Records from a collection
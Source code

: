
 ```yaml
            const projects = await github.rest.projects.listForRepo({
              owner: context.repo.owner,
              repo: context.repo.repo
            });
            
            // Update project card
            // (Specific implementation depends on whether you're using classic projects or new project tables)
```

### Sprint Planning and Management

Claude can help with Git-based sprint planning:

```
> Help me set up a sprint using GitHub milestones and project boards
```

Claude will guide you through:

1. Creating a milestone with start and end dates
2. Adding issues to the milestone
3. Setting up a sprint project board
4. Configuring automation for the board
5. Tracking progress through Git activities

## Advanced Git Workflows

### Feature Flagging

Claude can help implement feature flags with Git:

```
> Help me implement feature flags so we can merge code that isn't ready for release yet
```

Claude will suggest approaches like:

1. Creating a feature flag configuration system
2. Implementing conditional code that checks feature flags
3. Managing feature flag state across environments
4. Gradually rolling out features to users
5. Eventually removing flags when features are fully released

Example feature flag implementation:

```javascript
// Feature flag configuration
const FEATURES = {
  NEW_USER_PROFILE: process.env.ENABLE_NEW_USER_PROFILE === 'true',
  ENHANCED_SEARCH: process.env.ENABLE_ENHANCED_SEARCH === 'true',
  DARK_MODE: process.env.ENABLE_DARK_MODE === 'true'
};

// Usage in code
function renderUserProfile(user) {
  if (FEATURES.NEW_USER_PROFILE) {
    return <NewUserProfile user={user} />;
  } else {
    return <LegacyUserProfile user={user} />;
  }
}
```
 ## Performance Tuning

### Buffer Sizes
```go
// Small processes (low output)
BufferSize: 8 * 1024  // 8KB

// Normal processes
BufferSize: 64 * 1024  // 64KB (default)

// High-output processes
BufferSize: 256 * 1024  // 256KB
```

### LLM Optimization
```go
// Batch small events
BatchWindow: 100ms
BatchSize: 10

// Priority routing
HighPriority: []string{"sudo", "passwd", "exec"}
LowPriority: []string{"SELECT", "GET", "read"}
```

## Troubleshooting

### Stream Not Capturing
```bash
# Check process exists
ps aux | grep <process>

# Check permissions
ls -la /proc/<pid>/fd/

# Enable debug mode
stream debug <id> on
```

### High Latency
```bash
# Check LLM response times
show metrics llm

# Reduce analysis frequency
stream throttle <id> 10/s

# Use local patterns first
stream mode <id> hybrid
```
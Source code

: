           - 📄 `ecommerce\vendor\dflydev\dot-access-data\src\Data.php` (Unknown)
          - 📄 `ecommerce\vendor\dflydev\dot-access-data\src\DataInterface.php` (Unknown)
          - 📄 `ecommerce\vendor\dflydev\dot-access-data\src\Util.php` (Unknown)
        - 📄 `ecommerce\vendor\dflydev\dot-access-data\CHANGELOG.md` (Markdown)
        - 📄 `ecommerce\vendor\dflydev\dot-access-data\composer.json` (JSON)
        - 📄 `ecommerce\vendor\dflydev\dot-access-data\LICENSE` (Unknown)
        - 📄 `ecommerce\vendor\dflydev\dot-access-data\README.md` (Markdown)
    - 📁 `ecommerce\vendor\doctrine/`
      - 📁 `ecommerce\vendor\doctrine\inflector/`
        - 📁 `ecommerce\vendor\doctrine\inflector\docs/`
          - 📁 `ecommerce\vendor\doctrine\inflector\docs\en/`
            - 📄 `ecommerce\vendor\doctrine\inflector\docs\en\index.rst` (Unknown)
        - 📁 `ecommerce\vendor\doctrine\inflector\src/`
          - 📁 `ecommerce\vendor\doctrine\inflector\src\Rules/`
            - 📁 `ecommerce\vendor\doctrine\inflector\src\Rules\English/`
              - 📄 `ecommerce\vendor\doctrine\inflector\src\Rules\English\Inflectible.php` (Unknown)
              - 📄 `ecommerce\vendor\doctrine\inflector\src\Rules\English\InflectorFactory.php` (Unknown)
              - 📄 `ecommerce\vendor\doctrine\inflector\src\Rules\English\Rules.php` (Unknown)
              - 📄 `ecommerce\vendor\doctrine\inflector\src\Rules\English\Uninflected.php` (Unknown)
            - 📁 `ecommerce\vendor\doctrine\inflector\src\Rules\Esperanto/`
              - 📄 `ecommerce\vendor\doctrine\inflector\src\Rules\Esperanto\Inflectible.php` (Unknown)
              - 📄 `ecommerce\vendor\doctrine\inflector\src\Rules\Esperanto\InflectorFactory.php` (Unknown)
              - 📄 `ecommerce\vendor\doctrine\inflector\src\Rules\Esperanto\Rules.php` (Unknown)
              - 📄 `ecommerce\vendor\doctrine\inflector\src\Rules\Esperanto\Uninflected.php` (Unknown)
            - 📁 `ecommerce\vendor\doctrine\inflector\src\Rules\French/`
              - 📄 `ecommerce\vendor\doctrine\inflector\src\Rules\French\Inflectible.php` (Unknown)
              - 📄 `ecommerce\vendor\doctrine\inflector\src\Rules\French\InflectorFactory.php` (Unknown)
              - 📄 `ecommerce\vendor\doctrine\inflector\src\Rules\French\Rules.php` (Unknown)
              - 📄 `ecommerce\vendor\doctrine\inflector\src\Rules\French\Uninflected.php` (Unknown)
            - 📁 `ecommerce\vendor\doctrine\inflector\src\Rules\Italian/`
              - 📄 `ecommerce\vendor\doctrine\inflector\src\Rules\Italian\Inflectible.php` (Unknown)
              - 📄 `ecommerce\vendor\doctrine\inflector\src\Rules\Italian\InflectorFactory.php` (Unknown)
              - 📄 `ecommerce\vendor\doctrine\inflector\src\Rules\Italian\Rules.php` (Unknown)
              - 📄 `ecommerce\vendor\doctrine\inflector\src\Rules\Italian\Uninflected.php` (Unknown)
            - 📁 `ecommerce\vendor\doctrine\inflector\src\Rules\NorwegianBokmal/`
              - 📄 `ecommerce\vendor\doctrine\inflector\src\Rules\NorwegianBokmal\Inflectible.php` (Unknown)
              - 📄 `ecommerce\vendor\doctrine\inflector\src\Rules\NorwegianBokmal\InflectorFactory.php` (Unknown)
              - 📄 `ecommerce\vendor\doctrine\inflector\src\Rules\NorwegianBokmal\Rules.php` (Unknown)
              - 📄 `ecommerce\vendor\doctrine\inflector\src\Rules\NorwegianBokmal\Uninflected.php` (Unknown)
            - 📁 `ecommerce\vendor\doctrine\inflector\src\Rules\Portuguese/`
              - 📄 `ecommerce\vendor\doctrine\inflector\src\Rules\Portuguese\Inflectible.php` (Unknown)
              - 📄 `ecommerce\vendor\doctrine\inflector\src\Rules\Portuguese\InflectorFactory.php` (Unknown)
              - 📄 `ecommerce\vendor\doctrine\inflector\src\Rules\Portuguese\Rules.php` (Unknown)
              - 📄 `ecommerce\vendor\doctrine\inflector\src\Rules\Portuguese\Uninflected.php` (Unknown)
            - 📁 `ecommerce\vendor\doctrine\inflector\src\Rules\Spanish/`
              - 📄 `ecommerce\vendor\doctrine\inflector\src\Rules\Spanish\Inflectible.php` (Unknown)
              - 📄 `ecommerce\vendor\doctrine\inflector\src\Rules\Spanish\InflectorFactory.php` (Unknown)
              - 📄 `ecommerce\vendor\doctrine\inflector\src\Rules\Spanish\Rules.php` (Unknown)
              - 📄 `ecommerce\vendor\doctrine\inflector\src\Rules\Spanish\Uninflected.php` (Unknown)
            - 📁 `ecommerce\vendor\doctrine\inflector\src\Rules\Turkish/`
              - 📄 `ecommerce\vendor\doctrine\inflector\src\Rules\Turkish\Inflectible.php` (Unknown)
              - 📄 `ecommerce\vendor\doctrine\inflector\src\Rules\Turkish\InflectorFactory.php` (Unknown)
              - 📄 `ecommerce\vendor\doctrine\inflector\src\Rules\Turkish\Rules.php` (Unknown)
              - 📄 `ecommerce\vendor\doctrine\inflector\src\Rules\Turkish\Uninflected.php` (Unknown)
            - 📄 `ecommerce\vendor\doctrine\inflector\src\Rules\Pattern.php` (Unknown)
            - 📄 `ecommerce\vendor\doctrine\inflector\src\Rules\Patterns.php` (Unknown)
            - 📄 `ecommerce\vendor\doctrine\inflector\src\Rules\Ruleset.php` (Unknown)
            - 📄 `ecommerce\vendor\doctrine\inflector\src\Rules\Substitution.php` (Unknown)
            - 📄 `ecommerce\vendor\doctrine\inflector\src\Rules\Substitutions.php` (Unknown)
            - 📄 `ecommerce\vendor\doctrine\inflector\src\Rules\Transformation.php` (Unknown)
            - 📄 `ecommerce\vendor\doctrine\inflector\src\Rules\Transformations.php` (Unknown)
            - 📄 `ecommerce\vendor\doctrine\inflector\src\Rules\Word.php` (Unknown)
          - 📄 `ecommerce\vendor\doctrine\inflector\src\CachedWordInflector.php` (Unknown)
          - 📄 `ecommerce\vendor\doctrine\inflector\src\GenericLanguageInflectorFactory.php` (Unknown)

- **Work instructions**:
Both the first line of the records above and the line containing "3. Managing feature" are to be transcribed exactly, together with every line between them, and nothing else.

- **Answer below**:
Source code

:
 ```yaml
            const projects = await github.rest.projects.listForRepo({
              owner: context.repo.owner,
              repo: context.repo.repo
            });
            
            // Update project card
            // (Specific implementation depends on whether you're using classic projects or new project tables)
```

### Sprint Planning and Management

Claude can help with Git-based sprint planning:

```
> Help me set up a sprint using GitHub milestones and project boards
```

Claude will guide you through:

1. Creating a milestone with start and end dates
2. Adding issues to the milestone
3. Setting up a sprint project board
4. Configuring automation for the board
5. Tracking progress through Git activities

## Advanced Git Workflows

### Feature Flagging

Claude can help implement feature flags with Git:

```
> Help me implement feature flags so we can merge code that isn't ready for release yet
```

Claude will suggest approaches like:

1. Creating a feature flag configuration system
2. Implementing conditional code that checks feature flags
3. Managing feature flag state across environments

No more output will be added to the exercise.